_Available data_
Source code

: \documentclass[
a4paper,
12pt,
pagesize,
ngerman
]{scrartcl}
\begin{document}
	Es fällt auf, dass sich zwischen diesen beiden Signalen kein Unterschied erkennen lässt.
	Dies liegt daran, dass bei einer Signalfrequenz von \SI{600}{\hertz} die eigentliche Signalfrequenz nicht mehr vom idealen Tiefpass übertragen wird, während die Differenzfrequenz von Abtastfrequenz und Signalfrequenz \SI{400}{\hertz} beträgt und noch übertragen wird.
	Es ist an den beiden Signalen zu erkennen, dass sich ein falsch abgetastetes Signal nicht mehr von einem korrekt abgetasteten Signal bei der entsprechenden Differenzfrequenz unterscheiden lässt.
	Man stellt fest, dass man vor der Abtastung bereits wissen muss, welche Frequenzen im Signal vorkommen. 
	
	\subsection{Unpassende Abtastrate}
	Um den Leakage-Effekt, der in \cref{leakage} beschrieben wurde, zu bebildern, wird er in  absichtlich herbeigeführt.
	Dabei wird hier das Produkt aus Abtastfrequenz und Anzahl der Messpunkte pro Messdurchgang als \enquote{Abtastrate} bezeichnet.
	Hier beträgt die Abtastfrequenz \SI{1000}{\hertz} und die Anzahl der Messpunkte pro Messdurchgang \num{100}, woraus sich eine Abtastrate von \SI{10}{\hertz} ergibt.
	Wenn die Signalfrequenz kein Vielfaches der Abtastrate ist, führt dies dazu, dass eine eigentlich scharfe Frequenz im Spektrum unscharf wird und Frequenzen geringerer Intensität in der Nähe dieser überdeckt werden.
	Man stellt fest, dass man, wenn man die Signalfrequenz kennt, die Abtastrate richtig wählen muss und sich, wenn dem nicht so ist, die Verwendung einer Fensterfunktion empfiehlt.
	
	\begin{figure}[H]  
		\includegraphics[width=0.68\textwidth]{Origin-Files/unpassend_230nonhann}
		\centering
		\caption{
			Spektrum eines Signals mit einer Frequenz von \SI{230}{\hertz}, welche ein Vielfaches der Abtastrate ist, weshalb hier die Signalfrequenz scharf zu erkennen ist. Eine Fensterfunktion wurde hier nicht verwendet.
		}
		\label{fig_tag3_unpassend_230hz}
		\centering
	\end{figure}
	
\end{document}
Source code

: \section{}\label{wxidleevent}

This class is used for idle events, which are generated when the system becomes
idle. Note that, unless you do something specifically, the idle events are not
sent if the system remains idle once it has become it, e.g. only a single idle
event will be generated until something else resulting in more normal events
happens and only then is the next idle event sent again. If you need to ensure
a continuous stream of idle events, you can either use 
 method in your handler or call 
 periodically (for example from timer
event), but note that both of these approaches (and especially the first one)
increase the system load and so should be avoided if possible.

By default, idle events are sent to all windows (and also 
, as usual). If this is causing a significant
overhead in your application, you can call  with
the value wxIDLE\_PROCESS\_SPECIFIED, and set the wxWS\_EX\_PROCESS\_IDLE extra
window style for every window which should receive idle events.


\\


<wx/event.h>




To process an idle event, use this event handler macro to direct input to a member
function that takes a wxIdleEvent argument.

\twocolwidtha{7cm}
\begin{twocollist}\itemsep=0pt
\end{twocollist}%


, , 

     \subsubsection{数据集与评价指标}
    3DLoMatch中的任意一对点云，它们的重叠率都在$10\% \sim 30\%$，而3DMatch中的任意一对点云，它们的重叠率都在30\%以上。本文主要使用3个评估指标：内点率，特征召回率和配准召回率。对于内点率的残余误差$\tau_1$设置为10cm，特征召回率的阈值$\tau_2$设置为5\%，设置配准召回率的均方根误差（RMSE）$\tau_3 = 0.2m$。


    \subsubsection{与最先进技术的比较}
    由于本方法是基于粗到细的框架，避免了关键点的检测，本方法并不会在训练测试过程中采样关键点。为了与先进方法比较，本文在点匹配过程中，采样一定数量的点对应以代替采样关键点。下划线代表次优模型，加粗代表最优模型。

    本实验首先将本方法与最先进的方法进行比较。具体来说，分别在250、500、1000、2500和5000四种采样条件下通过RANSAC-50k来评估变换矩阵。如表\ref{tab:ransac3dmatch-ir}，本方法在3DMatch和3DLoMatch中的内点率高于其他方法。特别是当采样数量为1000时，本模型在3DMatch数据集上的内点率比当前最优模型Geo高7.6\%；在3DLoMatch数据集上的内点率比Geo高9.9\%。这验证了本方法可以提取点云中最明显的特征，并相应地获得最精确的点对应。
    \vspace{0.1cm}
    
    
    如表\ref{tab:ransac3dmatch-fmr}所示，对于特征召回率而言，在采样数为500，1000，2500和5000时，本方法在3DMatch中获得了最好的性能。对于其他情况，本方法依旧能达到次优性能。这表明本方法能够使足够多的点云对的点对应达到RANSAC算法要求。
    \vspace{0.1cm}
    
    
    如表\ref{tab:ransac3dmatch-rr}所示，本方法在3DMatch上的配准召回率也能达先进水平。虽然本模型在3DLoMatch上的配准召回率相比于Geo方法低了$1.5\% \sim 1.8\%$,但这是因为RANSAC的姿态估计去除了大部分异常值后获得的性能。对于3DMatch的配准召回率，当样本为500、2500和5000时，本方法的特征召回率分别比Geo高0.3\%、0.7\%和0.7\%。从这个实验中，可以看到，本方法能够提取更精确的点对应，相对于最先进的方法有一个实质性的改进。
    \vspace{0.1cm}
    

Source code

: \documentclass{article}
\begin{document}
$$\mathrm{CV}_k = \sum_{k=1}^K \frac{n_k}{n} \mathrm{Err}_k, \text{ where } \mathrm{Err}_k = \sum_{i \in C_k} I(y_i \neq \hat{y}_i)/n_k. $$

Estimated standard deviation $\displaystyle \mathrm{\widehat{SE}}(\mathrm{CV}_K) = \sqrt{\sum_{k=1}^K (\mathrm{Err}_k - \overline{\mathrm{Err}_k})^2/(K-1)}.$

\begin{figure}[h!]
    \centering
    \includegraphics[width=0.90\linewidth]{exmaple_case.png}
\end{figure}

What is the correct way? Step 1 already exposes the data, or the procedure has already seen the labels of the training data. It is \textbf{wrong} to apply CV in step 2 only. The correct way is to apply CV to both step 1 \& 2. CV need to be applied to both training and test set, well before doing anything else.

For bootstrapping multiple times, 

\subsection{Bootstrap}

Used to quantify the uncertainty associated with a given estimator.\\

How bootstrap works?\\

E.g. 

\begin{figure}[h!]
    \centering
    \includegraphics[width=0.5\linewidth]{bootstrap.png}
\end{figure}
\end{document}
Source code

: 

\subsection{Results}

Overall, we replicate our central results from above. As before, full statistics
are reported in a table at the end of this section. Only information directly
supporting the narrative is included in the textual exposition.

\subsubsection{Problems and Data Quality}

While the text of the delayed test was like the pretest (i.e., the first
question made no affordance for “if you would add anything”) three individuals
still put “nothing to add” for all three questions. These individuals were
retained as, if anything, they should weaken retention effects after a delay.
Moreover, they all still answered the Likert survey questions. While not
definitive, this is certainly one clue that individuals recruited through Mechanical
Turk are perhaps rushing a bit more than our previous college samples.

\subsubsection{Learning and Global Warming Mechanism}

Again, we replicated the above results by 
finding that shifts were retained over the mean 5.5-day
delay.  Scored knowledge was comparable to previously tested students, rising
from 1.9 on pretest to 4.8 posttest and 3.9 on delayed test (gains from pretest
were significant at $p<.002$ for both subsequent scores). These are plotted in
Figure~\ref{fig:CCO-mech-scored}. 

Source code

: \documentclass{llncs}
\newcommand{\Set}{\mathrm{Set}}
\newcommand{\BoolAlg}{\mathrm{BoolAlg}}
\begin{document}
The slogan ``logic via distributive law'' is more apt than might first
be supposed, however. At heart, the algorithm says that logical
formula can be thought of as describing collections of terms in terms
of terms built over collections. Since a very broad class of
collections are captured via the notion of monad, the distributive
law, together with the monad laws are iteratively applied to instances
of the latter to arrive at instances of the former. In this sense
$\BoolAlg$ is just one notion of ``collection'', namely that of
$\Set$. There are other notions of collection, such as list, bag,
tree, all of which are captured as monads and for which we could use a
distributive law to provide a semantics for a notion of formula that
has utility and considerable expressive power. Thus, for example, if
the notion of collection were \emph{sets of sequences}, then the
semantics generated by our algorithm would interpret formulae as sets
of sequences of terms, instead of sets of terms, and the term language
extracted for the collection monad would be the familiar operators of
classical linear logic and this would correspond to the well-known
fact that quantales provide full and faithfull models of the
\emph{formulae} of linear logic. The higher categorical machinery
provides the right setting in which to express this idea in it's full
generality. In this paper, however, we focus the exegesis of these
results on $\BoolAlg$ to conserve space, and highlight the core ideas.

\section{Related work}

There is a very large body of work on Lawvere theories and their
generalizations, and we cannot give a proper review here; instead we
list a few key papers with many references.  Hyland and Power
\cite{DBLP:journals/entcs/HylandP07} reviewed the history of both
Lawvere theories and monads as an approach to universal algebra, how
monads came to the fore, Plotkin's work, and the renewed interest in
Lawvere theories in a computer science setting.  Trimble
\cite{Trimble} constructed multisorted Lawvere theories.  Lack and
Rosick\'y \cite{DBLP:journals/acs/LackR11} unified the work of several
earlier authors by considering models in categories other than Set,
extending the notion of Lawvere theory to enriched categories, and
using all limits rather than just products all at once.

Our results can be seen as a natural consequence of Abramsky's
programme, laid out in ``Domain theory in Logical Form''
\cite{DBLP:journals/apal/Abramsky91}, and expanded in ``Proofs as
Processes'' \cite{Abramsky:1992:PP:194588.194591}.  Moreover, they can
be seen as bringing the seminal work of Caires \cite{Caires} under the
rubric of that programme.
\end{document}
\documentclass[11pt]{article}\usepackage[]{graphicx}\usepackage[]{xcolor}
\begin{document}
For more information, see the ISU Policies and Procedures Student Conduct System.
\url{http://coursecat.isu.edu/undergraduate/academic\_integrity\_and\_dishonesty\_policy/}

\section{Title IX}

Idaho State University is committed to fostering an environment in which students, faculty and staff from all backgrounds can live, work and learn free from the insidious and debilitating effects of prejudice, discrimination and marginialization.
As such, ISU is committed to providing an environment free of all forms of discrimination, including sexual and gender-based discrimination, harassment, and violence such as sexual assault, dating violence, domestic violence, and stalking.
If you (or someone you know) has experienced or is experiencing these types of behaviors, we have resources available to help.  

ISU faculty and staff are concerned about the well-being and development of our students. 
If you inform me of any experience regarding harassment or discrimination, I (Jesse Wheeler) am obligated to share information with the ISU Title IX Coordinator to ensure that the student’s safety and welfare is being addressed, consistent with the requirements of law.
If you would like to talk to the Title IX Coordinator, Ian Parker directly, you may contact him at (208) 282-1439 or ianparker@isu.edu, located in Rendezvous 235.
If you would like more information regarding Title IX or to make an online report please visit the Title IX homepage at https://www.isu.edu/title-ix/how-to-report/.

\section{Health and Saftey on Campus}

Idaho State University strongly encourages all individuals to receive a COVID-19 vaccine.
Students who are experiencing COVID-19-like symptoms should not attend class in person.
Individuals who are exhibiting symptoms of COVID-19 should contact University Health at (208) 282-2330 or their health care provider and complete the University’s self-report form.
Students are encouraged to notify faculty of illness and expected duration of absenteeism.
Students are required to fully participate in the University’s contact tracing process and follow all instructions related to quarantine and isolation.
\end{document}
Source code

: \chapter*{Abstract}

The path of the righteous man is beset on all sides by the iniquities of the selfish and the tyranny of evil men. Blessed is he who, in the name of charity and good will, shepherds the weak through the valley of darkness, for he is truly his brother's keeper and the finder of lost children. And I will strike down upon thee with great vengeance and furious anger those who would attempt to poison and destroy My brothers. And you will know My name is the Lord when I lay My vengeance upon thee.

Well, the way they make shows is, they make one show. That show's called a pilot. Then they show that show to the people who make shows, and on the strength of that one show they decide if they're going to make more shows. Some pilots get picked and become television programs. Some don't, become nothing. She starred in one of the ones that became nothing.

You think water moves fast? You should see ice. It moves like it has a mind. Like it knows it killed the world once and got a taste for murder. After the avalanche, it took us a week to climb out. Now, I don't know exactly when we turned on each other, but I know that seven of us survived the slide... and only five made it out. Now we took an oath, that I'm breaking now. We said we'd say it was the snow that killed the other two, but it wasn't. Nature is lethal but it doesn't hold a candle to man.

_Exercise directions_
Out of the entries above, write out only the lines between the line holding "formula can be" and the line holding "law, together with", inclusive, each exactly as given.

_Expected answer_
formula can be thought of as describing collections of terms in terms
of terms built over collections. Since a very broad class of
collections are captured via the notion of monad, the distributive
law, together with the monad laws are iteratively applied to instances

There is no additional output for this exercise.